Your assignment: The data beneath this task has to be reprinted character for character.

Extracted data:
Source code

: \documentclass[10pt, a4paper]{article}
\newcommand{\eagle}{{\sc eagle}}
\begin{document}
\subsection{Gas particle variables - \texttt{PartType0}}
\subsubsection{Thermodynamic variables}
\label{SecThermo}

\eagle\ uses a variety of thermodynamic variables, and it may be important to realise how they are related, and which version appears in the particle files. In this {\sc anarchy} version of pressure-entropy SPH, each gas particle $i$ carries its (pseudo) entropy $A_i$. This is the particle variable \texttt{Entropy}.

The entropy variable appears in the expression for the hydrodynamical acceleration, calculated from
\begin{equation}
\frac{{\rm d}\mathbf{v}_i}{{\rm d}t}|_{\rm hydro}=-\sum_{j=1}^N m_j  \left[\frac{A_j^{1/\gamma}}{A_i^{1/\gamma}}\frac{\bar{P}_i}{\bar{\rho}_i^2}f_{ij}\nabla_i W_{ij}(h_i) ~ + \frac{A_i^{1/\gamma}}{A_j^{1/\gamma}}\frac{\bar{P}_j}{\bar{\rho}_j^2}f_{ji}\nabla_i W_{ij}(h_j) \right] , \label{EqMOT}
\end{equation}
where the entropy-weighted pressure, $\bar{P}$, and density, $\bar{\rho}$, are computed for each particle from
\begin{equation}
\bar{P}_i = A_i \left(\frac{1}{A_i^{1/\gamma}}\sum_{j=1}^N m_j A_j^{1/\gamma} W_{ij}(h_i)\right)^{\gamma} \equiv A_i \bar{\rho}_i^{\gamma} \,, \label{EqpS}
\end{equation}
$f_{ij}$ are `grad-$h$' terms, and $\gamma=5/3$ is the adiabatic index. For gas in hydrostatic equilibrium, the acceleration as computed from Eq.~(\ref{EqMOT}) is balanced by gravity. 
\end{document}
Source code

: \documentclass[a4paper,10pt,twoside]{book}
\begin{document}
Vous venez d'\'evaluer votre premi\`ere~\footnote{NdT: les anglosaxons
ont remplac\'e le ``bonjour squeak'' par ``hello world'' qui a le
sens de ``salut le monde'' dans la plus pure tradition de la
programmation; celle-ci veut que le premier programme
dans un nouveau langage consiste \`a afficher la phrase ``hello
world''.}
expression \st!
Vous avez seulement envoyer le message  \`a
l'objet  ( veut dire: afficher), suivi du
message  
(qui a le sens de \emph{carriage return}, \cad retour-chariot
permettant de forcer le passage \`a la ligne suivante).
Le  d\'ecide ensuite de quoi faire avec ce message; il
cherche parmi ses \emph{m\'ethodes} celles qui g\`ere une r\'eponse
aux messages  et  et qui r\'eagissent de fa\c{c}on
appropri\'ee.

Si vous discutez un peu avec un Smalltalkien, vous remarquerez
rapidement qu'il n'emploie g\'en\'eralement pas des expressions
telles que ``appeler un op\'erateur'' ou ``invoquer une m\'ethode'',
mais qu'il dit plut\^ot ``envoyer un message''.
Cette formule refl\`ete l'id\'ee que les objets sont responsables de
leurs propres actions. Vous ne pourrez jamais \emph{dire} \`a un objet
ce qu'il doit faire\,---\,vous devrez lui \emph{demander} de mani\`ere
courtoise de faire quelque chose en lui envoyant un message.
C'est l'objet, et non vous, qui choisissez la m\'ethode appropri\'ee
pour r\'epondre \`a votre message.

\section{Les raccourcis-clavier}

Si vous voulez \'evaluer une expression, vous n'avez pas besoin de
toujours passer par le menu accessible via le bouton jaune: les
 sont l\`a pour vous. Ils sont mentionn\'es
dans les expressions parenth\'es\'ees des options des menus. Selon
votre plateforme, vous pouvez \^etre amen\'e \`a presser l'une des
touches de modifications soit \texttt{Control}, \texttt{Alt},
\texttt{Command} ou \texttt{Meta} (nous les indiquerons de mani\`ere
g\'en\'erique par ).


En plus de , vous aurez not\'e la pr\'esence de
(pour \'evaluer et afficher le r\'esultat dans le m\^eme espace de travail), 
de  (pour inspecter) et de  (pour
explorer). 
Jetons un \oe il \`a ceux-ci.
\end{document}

Exercise response:
Source code

: \documentclass[10pt, a4paper]{article}
\newcommand{\eagle}{{\sc eagle}}
\begin{document}
\subsection{Gas particle variables - \texttt{PartType0}}
\subsubsection{Thermodynamic variables}
\label{SecThermo}

\eagle\ uses a variety of thermodynamic variables, and it may be important to realise how they are related, and which version appears in the particle files. In this {\sc anarchy} version of pressure-entropy SPH, each gas particle $i$ carries its (pseudo) entropy $A_i$. This is the particle variable \texttt{Entropy}.

The entropy variable appears in the expression for the hydrodynamical acceleration, calculated from
\begin{equation}
\frac{{\rm d}\mathbf{v}_i}{{\rm d}t}|_{\rm hydro}=-\sum_{j=1}^N m_j  \left[\frac{A_j^{1/\gamma}}{A_i^{1/\gamma}}\frac{\bar{P}_i}{\bar{\rho}_i^2}f_{ij}\nabla_i W_{ij}(h_i) ~ + \frac{A_i^{1/\gamma}}{A_j^{1/\gamma}}\frac{\bar{P}_j}{\bar{\rho}_j^2}f_{ji}\nabla_i W_{ij}(h_j) \right] , \label{EqMOT}
\end{equation}
where the entropy-weighted pressure, $\bar{P}$, and density, $\bar{\rho}$, are computed for each particle from
\begin{equation}
\bar{P}_i = A_i \left(\frac{1}{A_i^{1/\gamma}}\sum_{j=1}^N m_j A_j^{1/\gamma} W_{ij}(h_i)\right)^{\gamma} \equiv A_i \bar{\rho}_i^{\gamma} \,, \label{EqpS}
\end{equation}
$f_{ij}$ are `grad-$h$' terms, and $\gamma=5/3$ is the adiabatic index. For gas in hydrostatic equilibrium, the acceleration as computed from Eq.~(\ref{EqMOT}) is balanced by gravity. 
\end{document}
Source code

: \documentclass[a4paper,10pt,twoside]{book}
\begin{document}
Vous venez d'\'evaluer votre premi\`ere~\footnote{NdT: les anglosaxons
ont remplac\'e le ``bonjour squeak'' par ``hello world'' qui a le
sens de ``salut le monde'' dans la plus pure tradition de la
programmation; celle-ci veut que le premier programme
dans un nouveau langage consiste \`a afficher la phrase ``hello
world''.}
expression \st!
Vous avez seulement envoyer le message  \`a
l'objet  ( veut dire: afficher), suivi du
message  
(qui a le sens de \emph{carriage return}, \cad retour-chariot
permettant de forcer le passage \`a la ligne suivante).
Le  d\'ecide ensuite de quoi faire avec ce message; il
cherche parmi ses \emph{m\'ethodes} celles qui g\`ere une r\'eponse
aux messages  et  et qui r\'eagissent de fa\c{c}on
appropri\'ee.

Si vous discutez un peu avec un Smalltalkien, vous remarquerez
rapidement qu'il n'emploie g\'en\'eralement pas des expressions
telles que ``appeler un op\'erateur'' ou ``invoquer une m\'ethode'',
mais qu'il dit plut\^ot ``envoyer un message''.
Cette formule refl\`ete l'id\'ee que les objets sont responsables de
leurs propres actions. Vous ne pourrez jamais \emph{dire} \`a un objet
ce qu'il doit faire\,---\,vous devrez lui \emph{demander} de mani\`ere
courtoise de faire quelque chose en lui envoyant un message.
C'est l'objet, et non vous, qui choisissez la m\'ethode appropri\'ee
pour r\'epondre \`a votre message.

\section{Les raccourcis-clavier}

Si vous voulez \'evaluer une expression, vous n'avez pas besoin de
toujours passer par le menu accessible via le bouton jaune: les
 sont l\`a pour vous. Ils sont mentionn\'es
dans les expressions parenth\'es\'ees des options des menus. Selon
votre plateforme, vous pouvez \^etre amen\'e \`a presser l'une des
touches de modifications soit \texttt{Control}, \texttt{Alt},
\texttt{Command} ou \texttt{Meta} (nous les indiquerons de mani\`ere
g\'en\'erique par ).


En plus de , vous aurez not\'e la pr\'esence de
(pour \'evaluer et afficher le r\'esultat dans le m\^eme espace de travail), 
de  (pour inspecter) et de  (pour
explorer). 
Jetons un \oe il \`a ceux-ci.
\end{document}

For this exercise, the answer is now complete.